**Material for this exercise:**
·····

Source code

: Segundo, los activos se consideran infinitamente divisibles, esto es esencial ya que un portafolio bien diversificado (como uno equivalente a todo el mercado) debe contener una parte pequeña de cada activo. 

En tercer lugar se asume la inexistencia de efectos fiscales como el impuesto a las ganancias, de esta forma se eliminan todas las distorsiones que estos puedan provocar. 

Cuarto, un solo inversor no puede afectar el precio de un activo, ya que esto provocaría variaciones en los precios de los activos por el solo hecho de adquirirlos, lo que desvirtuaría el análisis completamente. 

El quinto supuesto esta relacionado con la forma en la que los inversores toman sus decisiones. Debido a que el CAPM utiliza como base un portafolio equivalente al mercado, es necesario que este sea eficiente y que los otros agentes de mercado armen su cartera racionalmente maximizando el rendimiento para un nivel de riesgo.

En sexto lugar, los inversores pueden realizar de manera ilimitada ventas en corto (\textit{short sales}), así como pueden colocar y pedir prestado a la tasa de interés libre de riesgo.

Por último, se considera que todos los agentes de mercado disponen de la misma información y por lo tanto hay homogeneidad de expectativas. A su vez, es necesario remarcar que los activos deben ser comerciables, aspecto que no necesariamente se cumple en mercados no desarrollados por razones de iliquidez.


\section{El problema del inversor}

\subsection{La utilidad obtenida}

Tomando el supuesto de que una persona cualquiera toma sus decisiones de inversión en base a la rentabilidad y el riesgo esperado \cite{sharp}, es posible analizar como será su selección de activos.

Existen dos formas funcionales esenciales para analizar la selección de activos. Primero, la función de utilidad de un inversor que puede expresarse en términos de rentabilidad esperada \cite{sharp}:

·····

**Exercise prompt:** Given the records above, return exactly the lines starting at the line containing "Cuarto, un solo" and ending at the line containing "Tomando el supuesto", including both.

**Final answer:**
Cuarto, un solo inversor no puede afectar el precio de un activo, ya que esto provocaría variaciones en los precios de los activos por el solo hecho de adquirirlos, lo que desvirtuaría el análisis completamente. 

El quinto supuesto esta relacionado con la forma en la que los inversores toman sus decisiones. Debido a que el CAPM utiliza como base un portafolio equivalente al mercado, es necesario que este sea eficiente y que los otros agentes de mercado armen su cartera racionalmente maximizando el rendimiento para un nivel de riesgo.

En sexto lugar, los inversores pueden realizar de manera ilimitada ventas en corto (\textit{short sales}), así como pueden colocar y pedir prestado a la tasa de interés libre de riesgo.

Por último, se considera que todos los agentes de mercado disponen de la misma información y por lo tanto hay homogeneidad de expectativas. A su vez, es necesario remarcar que los activos deben ser comerciables, aspecto que no necesariamente se cumple en mercados no desarrollados por razones de iliquidez.


\section{El problema del inversor}

\subsection{La utilidad obtenida}

Tomando el supuesto de que una persona cualquiera toma sus decisiones de inversión en base a la rentabilidad y el riesgo esperado \cite{sharp}, es posible analizar como será su selección de activos.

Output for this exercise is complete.